19th Century Painters' Trick Revealed
Oil painters of the 19th Century relied on innovative gel mixtures called “gumtions” to produce works of art with exceptional texture and volume in record time.
Researchers in France report they have uncovered the chemical secrets behind these concoctions. And lead, they say, in its acetate form, is the key.
Dry in Days
Drying times for early oil paints—made by grinding pigments with linseed, walnut or poppy seed oil—were remarkably long. Completing a painting might take an artist months or even years if several layers were involved.
In the 19th Century, however, British painter J.M.W. Turner and others produced oil-resin gels containing lead acetate that combined with oil paints. These buttery gumtions caused a dramatic decrease in dry times, the scientists report.

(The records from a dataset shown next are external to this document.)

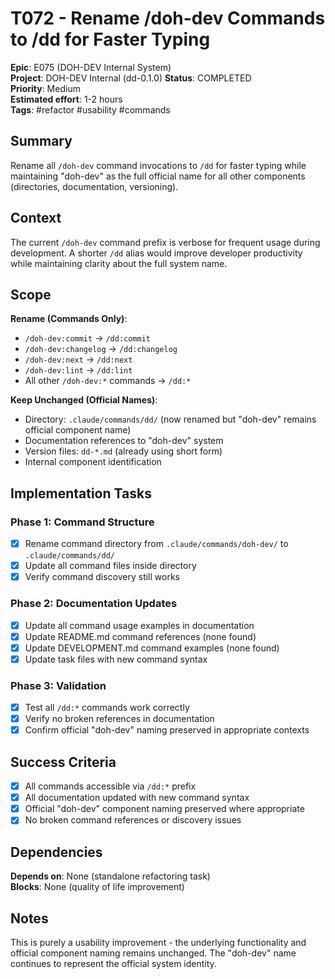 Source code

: # T072 - Rename /doh-dev Commands to /dd for Faster Typing

**Epic**: E075 (DOH-DEV Internal System)  
**Project**: DOH-DEV Internal (dd-0.1.0)
**Status**: COMPLETED  
**Priority**: Medium  
**Estimated effort**: 1-2 hours  
**Tags**: #refactor #usability #commands

## Summary

Rename all `/doh-dev` command invocations to `/dd` for faster typing while maintaining "doh-dev" as the full official name for all other components (directories, documentation, versioning).

## Context

The current `/doh-dev` command prefix is verbose for frequent usage during development. A shorter `/dd` alias would improve developer productivity while maintaining clarity about the full system name.

## Scope

**Rename (Commands Only)**:
- `/doh-dev:commit` → `/dd:commit`
- `/doh-dev:changelog` → `/dd:changelog`  
- `/doh-dev:next` → `/dd:next`
- `/doh-dev:lint` → `/dd:lint`
- All other `/doh-dev:*` commands → `/dd:*`

**Keep Unchanged (Official Names)**:
- Directory: `.claude/commands/dd/` (now renamed but "doh-dev" remains official component name)
- Documentation references to "doh-dev" system
- Version files: `dd-*.md` (already using short form)
- Internal component identification

## Implementation Tasks

### Phase 1: Command Structure
- [x] Rename command directory from `.claude/commands/doh-dev/` to `.claude/commands/dd/`
- [x] Update all command files inside directory
- [x] Verify command discovery still works

### Phase 2: Documentation Updates  
- [x] Update all command usage examples in documentation
- [x] Update README.md command references (none found)
- [x] Update DEVELOPMENT.md command examples (none found)
- [x] Update task files with new command syntax

### Phase 3: Validation
- [x] Test all `/dd:*` commands work correctly
- [x] Verify no broken references in documentation
- [x] Confirm official "doh-dev" naming preserved in appropriate contexts

## Success Criteria

- [x] All commands accessible via `/dd:*` prefix
- [x] All documentation updated with new command syntax
- [x] Official "doh-dev" component naming preserved where appropriate
- [x] No broken command references or discovery issues

## Dependencies

**Depends on**: None (standalone refactoring task)  
**Blocks**: None (quality of life improvement)

## Notes

This is purely a usability improvement - the underlying functionality and official component naming remains unchanged. The "doh-dev" name continues to represent the official system identity. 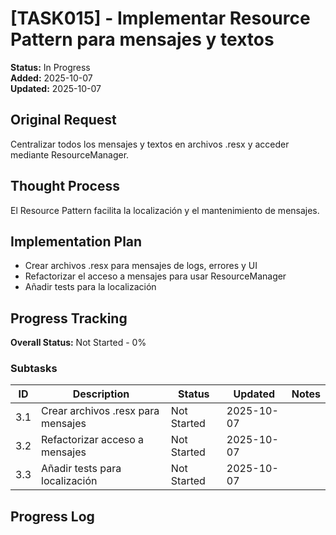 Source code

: # [TASK015] - Implementar Resource Pattern para mensajes y textos

**Status:** In Progress  
**Added:** 2025-10-07  
**Updated:** 2025-10-07

## Original Request
Centralizar todos los mensajes y textos en archivos .resx y acceder mediante ResourceManager.

## Thought Process
El Resource Pattern facilita la localización y el mantenimiento de mensajes.

## Implementation Plan
- Crear archivos .resx para mensajes de logs, errores y UI
- Refactorizar el acceso a mensajes para usar ResourceManager
- Añadir tests para la localización

## Progress Tracking

**Overall Status:** Not Started - 0%

### Subtasks
| ID | Description | Status | Updated | Notes |
|----|-------------|--------|---------|-------|
| 3.1 | Crear archivos .resx para mensajes | Not Started | 2025-10-07 | |
| 3.2 | Refactorizar acceso a mensajes | Not Started | 2025-10-07 | |
| 3.3 | Añadir tests para localización | Not Started | 2025-10-07 | |

## Progress Log
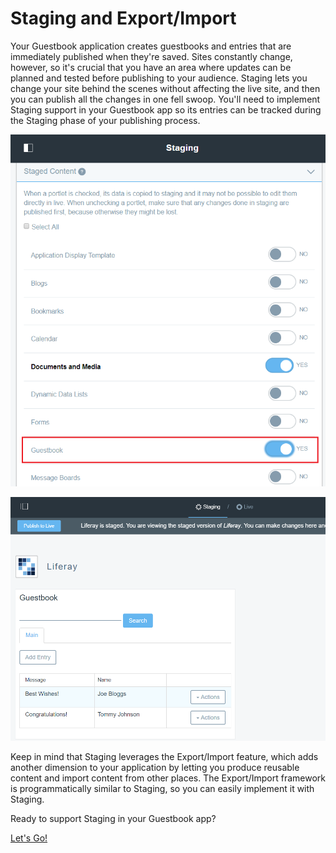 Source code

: # Staging and Export/Import

Your Guestbook application creates guestbooks and entries that are immediately
published when they're saved. Sites constantly change, however, so it's crucial
that you have an area where updates can be planned and tested before publishing
to your audience. Staging lets you change your site behind the scenes without
affecting the live site, and then you can publish all the changes in one fell
swoop. You'll need to implement Staging support in your Guestbook app so its
entries can be tracked during the Staging phase of your publishing process.

![Figure 1: Once Staging is implemented in your Guestbook app, you can have its data tracked by the Staging framework.](../../../images/guestbook-staging.png)

![Figure 2: A Staging-enabled Guestbook app can be modified on the staged site first without any users seeing it on the live site.](../../../images/guestbook-staging-page.png)

Keep in mind that Staging leverages the Export/Import feature, which adds
another dimension to your application by letting you produce reusable content
and import content from other places. The Export/Import framework is
programmatically similar to Staging, so you can easily implement it with
Staging.

Ready to support Staging in your Guestbook app?

<a class="go-link btn btn-primary" href="/develop/tutorials/-/knowledge_base/7-0/creating-staged-models">Let's Go!<span class="icon-circle-arrow-right"></span></a> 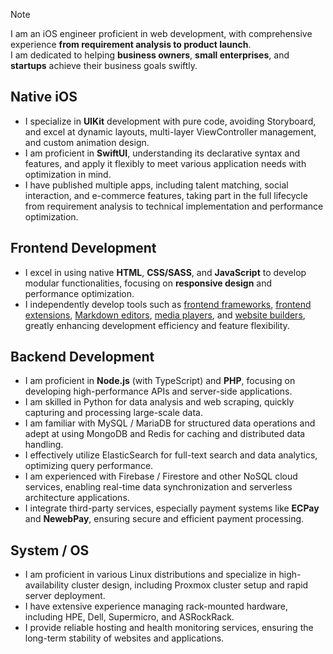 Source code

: > [!NOTE]
> I am an iOS engineer proficient in web development, with comprehensive experience **from requirement analysis to product launch**.  
> I am dedicated to helping **business owners**, **small enterprises**, and **startups** achieve their business goals swiftly.

## Native iOS  
- I specialize in **UIKit** development with pure code, avoiding Storyboard, and excel at dynamic layouts, multi-layer ViewController management, and custom animation design.  
- I am proficient in **SwiftUI**, understanding its declarative syntax and features, and apply it flexibly to meet various application needs with optimization in mind.  
- I have published multiple apps, including talent matching, social interaction, and e-commerce features, taking part in the full lifecycle from requirement analysis to technical implementation and performance optimization.

## Frontend Development  
- I excel in using native **HTML**, **CSS/SASS**, and **JavaScript** to develop modular functionalities, focusing on **responsive design** and performance optimization.  
- I independently develop tools such as [frontend frameworks](https://pardn.ltd/QuickUI), [frontend extensions](https://pardn.ltd/RenderJS), [Markdown editors](https://pardn.ltd/NanoMD), [media players](https://pardn.ltd/FlexPlyr), and [website builders](https://pardn.ltd/website-builder), greatly enhancing development efficiency and feature flexibility.

## Backend Development  
- I am proficient in **Node.js** (with TypeScript) and **PHP**, focusing on developing high-performance APIs and server-side applications.  
- I am skilled in Python for data analysis and web scraping, quickly capturing and processing large-scale data.  
- I am familiar with MySQL / MariaDB for structured data operations and adept at using MongoDB and Redis for caching and distributed data handling.  
- I effectively utilize ElasticSearch for full-text search and data analytics, optimizing query performance.  
- I am experienced with Firebase / Firestore and other NoSQL cloud services, enabling real-time data synchronization and serverless architecture applications.  
- I integrate third-party services, especially payment systems like **ECPay** and **NewebPay**, ensuring secure and efficient payment processing.

## System / OS  
- I am proficient in various Linux distributions and specialize in high-availability cluster design, including Proxmox cluster setup and rapid server deployment.  
- I have extensive experience managing rack-mounted hardware, including HPE, Dell, Supermicro, and ASRockRack.  
- I provide reliable hosting and health monitoring services, ensuring the long-term stability of websites and applications.
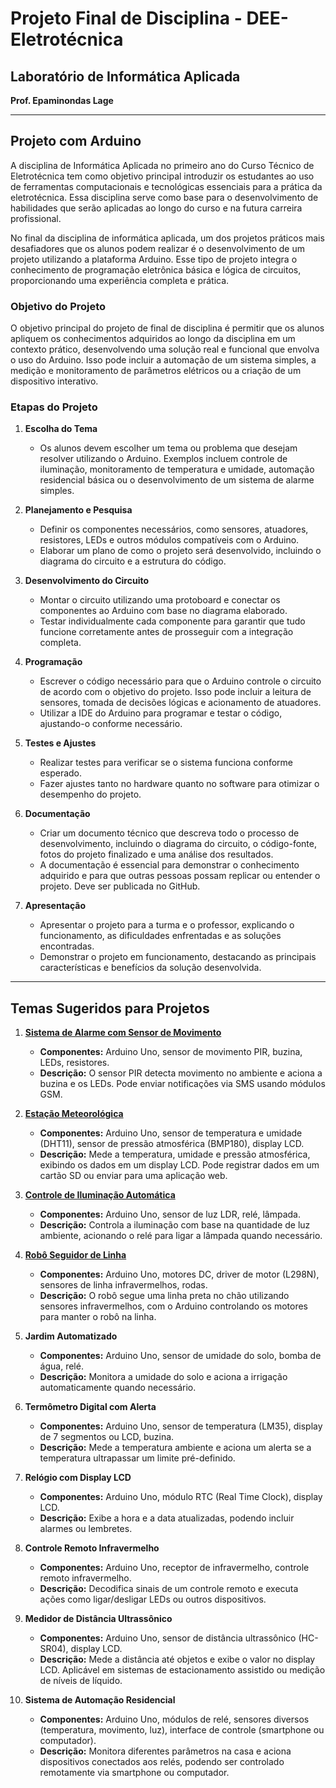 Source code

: # Projeto Final de Disciplina - DEE-Eletrotécnica

## Laboratório de Informática Aplicada
**Prof. Epaminondas Lage**

---

## Projeto com Arduino

A disciplina de Informática Aplicada no primeiro ano do Curso Técnico de Eletrotécnica tem como objetivo principal introduzir os estudantes ao uso de ferramentas computacionais e tecnológicas essenciais para a prática da eletrotécnica. Essa disciplina serve como base para o desenvolvimento de habilidades que serão aplicadas ao longo do curso e na futura carreira profissional.

No final da disciplina de informática aplicada, um dos projetos práticos mais desafiadores que os alunos podem realizar é o desenvolvimento de um projeto utilizando a plataforma Arduino. Esse tipo de projeto integra o conhecimento de programação eletrônica básica e lógica de circuitos, proporcionando uma experiência completa e prática.

### Objetivo do Projeto

O objetivo principal do projeto de final de disciplina é permitir que os alunos apliquem os conhecimentos adquiridos ao longo da disciplina em um contexto prático, desenvolvendo uma solução real e funcional que envolva o uso do Arduino. Isso pode incluir a automação de um sistema simples, a medição e monitoramento de parâmetros elétricos ou a criação de um dispositivo interativo.

### Etapas do Projeto

1. **Escolha do Tema**
   - Os alunos devem escolher um tema ou problema que desejam resolver utilizando o Arduino. Exemplos incluem controle de iluminação, monitoramento de temperatura e umidade, automação residencial básica ou o desenvolvimento de um sistema de alarme simples.

2. **Planejamento e Pesquisa**
   - Definir os componentes necessários, como sensores, atuadores, resistores, LEDs e outros módulos compatíveis com o Arduino.
   - Elaborar um plano de como o projeto será desenvolvido, incluindo o diagrama do circuito e a estrutura do código.

3. **Desenvolvimento do Circuito**
   - Montar o circuito utilizando uma protoboard e conectar os componentes ao Arduino com base no diagrama elaborado.
   - Testar individualmente cada componente para garantir que tudo funcione corretamente antes de prosseguir com a integração completa.

4. **Programação**
   - Escrever o código necessário para que o Arduino controle o circuito de acordo com o objetivo do projeto. Isso pode incluir a leitura de sensores, tomada de decisões lógicas e acionamento de atuadores.
   - Utilizar a IDE do Arduino para programar e testar o código, ajustando-o conforme necessário.

5. **Testes e Ajustes**
   - Realizar testes para verificar se o sistema funciona conforme esperado.
   - Fazer ajustes tanto no hardware quanto no software para otimizar o desempenho do projeto.

6. **Documentação**
   - Criar um documento técnico que descreva todo o processo de desenvolvimento, incluindo o diagrama do circuito, o código-fonte, fotos do projeto finalizado e uma análise dos resultados.
   - A documentação é essencial para demonstrar o conhecimento adquirido e para que outras pessoas possam replicar ou entender o projeto. Deve ser publicada no GitHub.

7. **Apresentação**
   - Apresentar o projeto para a turma e o professor, explicando o funcionamento, as dificuldades enfrentadas e as soluções encontradas.
   - Demonstrar o projeto em funcionamento, destacando as principais características e benefícios da solução desenvolvida.

---

## Temas Sugeridos para Projetos

1. [**Sistema de Alarme com Sensor de Movimento**](https://github.com/Epaminondaslage/Projeto_final_Disciplina/blob/main/Sistema%20de%20Alarme%20com%20Sensor%20de%20Movimento.md)
   - **Componentes:** Arduino Uno, sensor de movimento PIR, buzina, LEDs, resistores.
   - **Descrição:** O sensor PIR detecta movimento no ambiente e aciona a buzina e os LEDs. Pode enviar notificações via SMS usando módulos GSM.

2. [**Estação Meteorológica**](https://github.com/Epaminondaslage/Projeto_final_Disciplina/blob/main/Estacao_meteorologica)
   - **Componentes:** Arduino Uno, sensor de temperatura e umidade (DHT11), sensor de pressão atmosférica (BMP180), display LCD.
   - **Descrição:** Mede a temperatura, umidade e pressão atmosférica, exibindo os dados em um display LCD. Pode registrar dados em um cartão SD ou enviar para uma aplicação web.

3. [**Controle de Iluminação Automática**](https://github.com/Epaminondaslage/Projeto_final_Disciplina/blob/main/controle_iluminacao.md)
   - **Componentes:** Arduino Uno, sensor de luz LDR, relé, lâmpada.
   - **Descrição:** Controla a iluminação com base na quantidade de luz ambiente, acionando o relé para ligar a lâmpada quando necessário.

4. [**Robô Seguidor de Linha**](https://github.com/Epaminondaslage/Projeto_final_Disciplina/tree/main#readme)
   - **Componentes:** Arduino Uno, motores DC, driver de motor (L298N), sensores de linha infravermelhos, rodas.
   - **Descrição:** O robô segue uma linha preta no chão utilizando sensores infravermelhos, com o Arduino controlando os motores para manter o robô na linha.

5. **Jardim Automatizado**
   - **Componentes:** Arduino Uno, sensor de umidade do solo, bomba de água, relé.
   - **Descrição:** Monitora a umidade do solo e aciona a irrigação automaticamente quando necessário.

6. **Termômetro Digital com Alerta**
   - **Componentes:** Arduino Uno, sensor de temperatura (LM35), display de 7 segmentos ou LCD, buzina.
   - **Descrição:** Mede a temperatura ambiente e aciona um alerta se a temperatura ultrapassar um limite pré-definido.

7. **Relógio com Display LCD**
   - **Componentes:** Arduino Uno, módulo RTC (Real Time Clock), display LCD.
   - **Descrição:** Exibe a hora e a data atualizadas, podendo incluir alarmes ou lembretes.

8. **Controle Remoto Infravermelho**
   - **Componentes:** Arduino Uno, receptor de infravermelho, controle remoto infravermelho.
   - **Descrição:** Decodifica sinais de um controle remoto e executa ações como ligar/desligar LEDs ou outros dispositivos.

9. **Medidor de Distância Ultrassônico**
   - **Componentes:** Arduino Uno, sensor de distância ultrassônico (HC-SR04), display LCD.
   - **Descrição:** Mede a distância até objetos e exibe o valor no display LCD. Aplicável em sistemas de estacionamento assistido ou medição de níveis de líquido.

10. **Sistema de Automação Residencial**
    - **Componentes:** Arduino Uno, módulos de relé, sensores diversos (temperatura, movimento, luz), interface de controle (smartphone ou computador).
    - **Descrição:** Monitora diferentes parâmetros na casa e aciona dispositivos conectados aos relés, podendo ser controlado remotamente via smartphone ou computador.


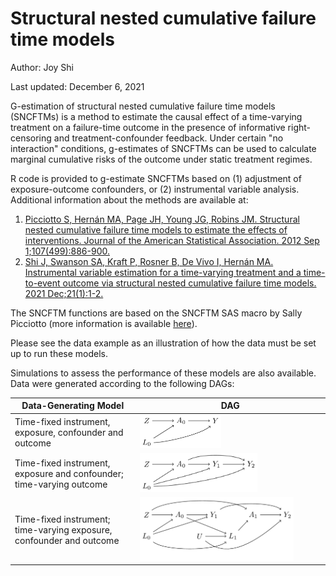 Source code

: # Structural nested cumulative failure time models
Author: Joy Shi

Last updated: December 6, 2021

G-estimation of structural nested cumulative failure time models (SNCFTMs) is a method to estimate the causal effect of a time-varying treatment on a failure-time outcome in the presence of informative right-censoring and treatment-confounder feedback. Under certain "no interaction" conditions, g-estimates of SNCFTMs can be used to calculate marginal cumulative risks of the outcome under static treatment regimes. 

R code is provided to g-estimate SNCFTMs based on (1) adjustment of exposure-outcome confounders, or (2) instrumental variable analysis. Additional information about the methods are available at:

1. [Picciotto S, Hernán MA, Page JH, Young JG, Robins JM. Structural nested cumulative failure time models to estimate the effects of interventions. Journal of the American Statistical Association. 2012 Sep 1;107(499):886-900.](https://pubmed.ncbi.nlm.nih.gov/24347749/ "Picciotto S, Hernán MA, Page JH, Young JG, Robins JM. Structural nested cumulative failure time models to estimate the effects of interventions. Journal of the American Statistical Association. 2012 Sep 1;107(499):886-900.")
2. [Shi J, Swanson SA, Kraft P, Rosner B, De Vivo I, Hernán MA. Instrumental variable estimation for a time-varying treatment and a time-to-event outcome via structural nested cumulative failure time models. 2021 Dec;21(1):1-2.](https://bmcmedresmethodol.biomedcentral.com/articles/10.1186/s12874-021-01449-w "Shi J, Swanson SA, Kraft P, Rosner B, De Vivo I, Hernán MA. Instrumental variable estimation for a time-varying treatment and a time-to-event outcome via structural nested cumulative failure time models. 2021 Dec;21(1):1-2.") 

The SNCFTM functions are based on the SNCFTM SAS macro by Sally Picciotto (more information is available [here](https://causalab.sph.harvard.edu/software/ "here")). 

Please see the data example as an illustration of how the data must be set up to run these models.

Simulations to assess the performance of these models are also available. Data were generated according to the following DAGs:

| Data-Generating Model | DAG |
|------------|-------------|
| Time-fixed instrument, exposure, confounder and outcome | <img src="/dags/dag1.png" width=45%> |
| Time-fixed instrument, exposure and confounder; time-varying outcome | <img src="/dags/dag2.png" width=65%> |
| Time-fixed instrument; time-varying exposure, confounder and outcome | <img src="/dags/dag3.png" width=85%> |
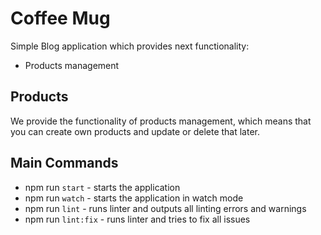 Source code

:# Coffee Mug

Simple Blog application which provides next functionality:
- Products management

## Products
We provide the functionality of products management, which means that you can create own products
and update or delete that later.

## Main Commands
- npm run `start` - starts the application
- npm run `watch` - starts the application in watch mode
- npm run `lint` - runs linter and outputs all linting errors and warnings
- npm run `lint:fix` - runs linter and tries to fix all issues
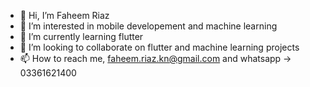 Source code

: - 👋 Hi, I’m Faheem Riaz
- 👀 I’m interested in mobile developement and machine learning
- 🌱 I’m currently learning flutter
- 💞️ I’m looking to collaborate on flutter and machine learning projects
- 📫 How to reach me, faheem.riaz.kn@gmail.com and whatsapp -> 03361621400

<!---
feemagdev/feemagdev is a ✨ special ✨ repository because its `README.md` (this file) appears on your GitHub profile.
You can click the Preview link to take a look at your changes.
--->
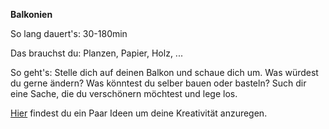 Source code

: **Balkonien**

So lang dauert's: 30-180min

Das brauchst du: Planzen, Papier, Holz, ...

So geht's: Stelle dich auf deinen Balkon und schaue dich um. Was würdest du gerne ändern? Was könntest du selber bauen oder basteln? Such dir eine Sache, die du verschönern möchtest und lege los.

[Hier](https://www.solebich.de/wohnmagazin/diynstag-16-kreativ-ideen-f%C3%BCr-balkon-und-terrasse/3778855) findest du ein Paar Ideen um deine Kreativität anzuregen.
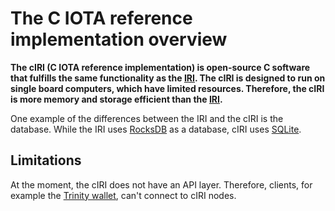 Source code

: # The C IOTA reference implementation overview

**The cIRI (C IOTA reference implementation) is open-source C software that fulfills the same functionality as the [IRI](root://node-software/0.1/iri/introduction/overview.md). The cIRI is designed to run on single board computers, which have limited resources. Therefore, the cIRI is more memory and storage efficient than the [IRI](root://node-software/0.1/iri/introduction/overview.md).**

One example of the differences between the IRI and the cIRI is the database. While the IRI uses [RocksDB](https://rocksdb.org/) as a database, cIRI uses [SQLite](https://sqlite.org/index.html).

## Limitations

At the moment, the cIRI does not have an API layer. Therefore, clients, for example the [Trinity wallet](root://wallets/0.1/trinity/introduction/overview.md), can't connect to cIRI nodes.
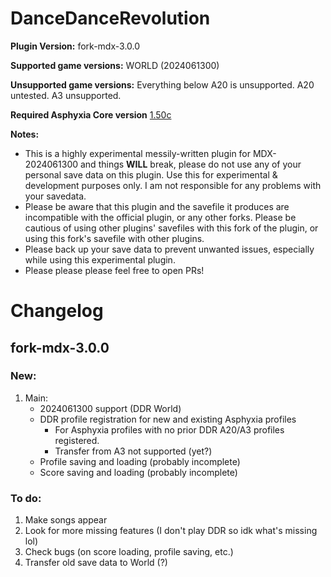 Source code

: # DanceDanceRevolution

**Plugin Version:** fork-mdx-3.0.0

**Supported game versions:** WORLD (2024061300)

**Unsupported game versions:** Everything below A20 is unsupported. A20 untested. A3 unsupported.

**Required Asphyxia Core version** [1.50c](https://github.com/asphyxia-core/asphyxia-core.github.io/releases/tag/v1.50)

**Notes:**
- This is a highly experimental messily-written plugin for MDX-2024061300 and things **WILL** break, please do not use any of your personal save data on this plugin. Use this for experimental & development purposes only. I am not responsible for any problems with your savedata. 
- Please be aware that this plugin and the savefile it produces are incompatible with the official plugin, or any other forks. Please be cautious of using other plugins' savefiles with this fork of the plugin, or using this fork's savefile with other plugins.
- Please back up your save data to prevent unwanted issues, especially while using this experimental plugin.
- Please please please feel free to open PRs!


Changelog
===========
## fork-mdx-3.0.0

### New:

1. Main:
	- 2024061300 support (DDR World)
	- DDR profile registration for new and existing Asphyxia profiles
		- For Asphyxia profiles with no prior DDR A20/A3 profiles registered.
		- Transfer from A3 not supported (yet?)
	- Profile saving and loading (probably incomplete)
	- Score saving and loading (probably incomplete)


### To do:
1. Make songs appear
2. Look for more missing features (I don't play DDR so idk what's missing lol)
3. Check bugs (on score loading, profile saving, etc.)
4. Transfer old save data to World (?)
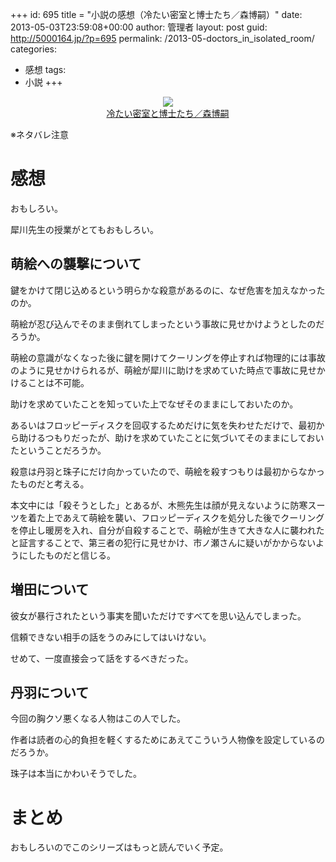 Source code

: +++
id: 695
title = "小説の感想（冷たい密室と博士たち／森博嗣）"
date: 2013-05-03T23:59:08+00:00
author: 管理者
layout: post
guid: http://5000164.jp/?p=695
permalink: /2013-05-doctors_in_isolated_room/
categories:
  - 感想
tags:
  - 小説
+++
<div style="text-align: center;">
  <a href="http://www.amazon.co.jp/gp/product/4062645602/ref=as_li_ss_il?ie=UTF8&#038;camp=247&#038;creative=7399&#038;creativeASIN=4062645602&#038;linkCode=as2&#038;tag=5000164-22"><img border="0" src="http://ws-fe.amazon-adsystem.com/widgets/q?_encoding=UTF8&#038;ASIN=4062645602&#038;Format=_SL160_&#038;ID=AsinImage&#038;MarketPlace=JP&#038;ServiceVersion=20070822&#038;WS=1&#038;tag=5000164-22" /><br /><span>冷たい密室と博士たち／森博嗣</span></a><img src="http://ir-jp.amazon-adsystem.com/e/ir?t=5000164-22&#038;l=as2&#038;o=9&#038;a=4062645602" width="1" height="1" border="0" alt="" style="border:none !important; margin:0px !important;" />
</div>

※ネタバレ注意

# 感想

おもしろい。
  
犀川先生の授業がとてもおもしろい。

## 萌絵への襲撃について

鍵をかけて閉じ込めるという明らかな殺意があるのに、なぜ危害を加えなかったのか。
  
萌絵が忍び込んでそのまま倒れてしまったという事故に見せかけようとしたのだろうか。
  
萌絵の意識がなくなった後に鍵を開けてクーリングを停止すれば物理的には事故のように見せかけられるが、萌絵が犀川に助けを求めていた時点で事故に見せかけることは不可能。
  
助けを求めていたことを知っていた上でなぜそのままにしておいたのか。
  
あるいはフロッピーディスクを回収するためだけに気を失わせただけで、最初から助けるつもりだったが、助けを求めていたことに気づいてそのままにしておいたということだろうか。
  
殺意は丹羽と珠子にだけ向かっていたので、萌絵を殺すつもりは最初からなかったものだと考える。
  
本文中には「殺そうとした」とあるが、木熊先生は顔が見えないように防寒スーツを着た上であえて萌絵を襲い、フロッピーディスクを処分した後でクーリングを停止し暖房を入れ、自分が自殺することで、萌絵が生きて大きな人に襲われたと証言することで、第三者の犯行に見せかけ、市ノ瀬さんに疑いがかからないようにしたものだと信じる。

## 増田について

彼女が暴行されたという事実を聞いただけですべてを思い込んでしまった。
  
信頼できない相手の話をうのみにしてはいけない。
  
せめて、一度直接会って話をするべきだった。

## 丹羽について

今回の胸クソ悪くなる人物はこの人でした。
  
作者は読者の心的負担を軽くするためにあえてこういう人物像を設定しているのだろうか。
  
珠子は本当にかわいそうでした。

# まとめ

おもしろいのでこのシリーズはもっと読んでいく予定。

The mixtures also made it possible to finish a painting in just days while “incorporating unrivaled volume and textured effects” to boot, the researchers note.
How it Worked?
The scientists report that the lead in the formulation generated “a highly reactive form of oxygen that reacted with oils speeding up the drying time,” Science Mag explains.
Further, the lead catalyzed the formation of an elastic organic-inorganic gel that holds pigments in place with additional paint layers are added.
Understanding the structural, chemical and other properties of these mixtures is important in conservation efforts, the researchers report.
The team reported its findings in a recent issue of the journal Angewandte Chemie International Edition.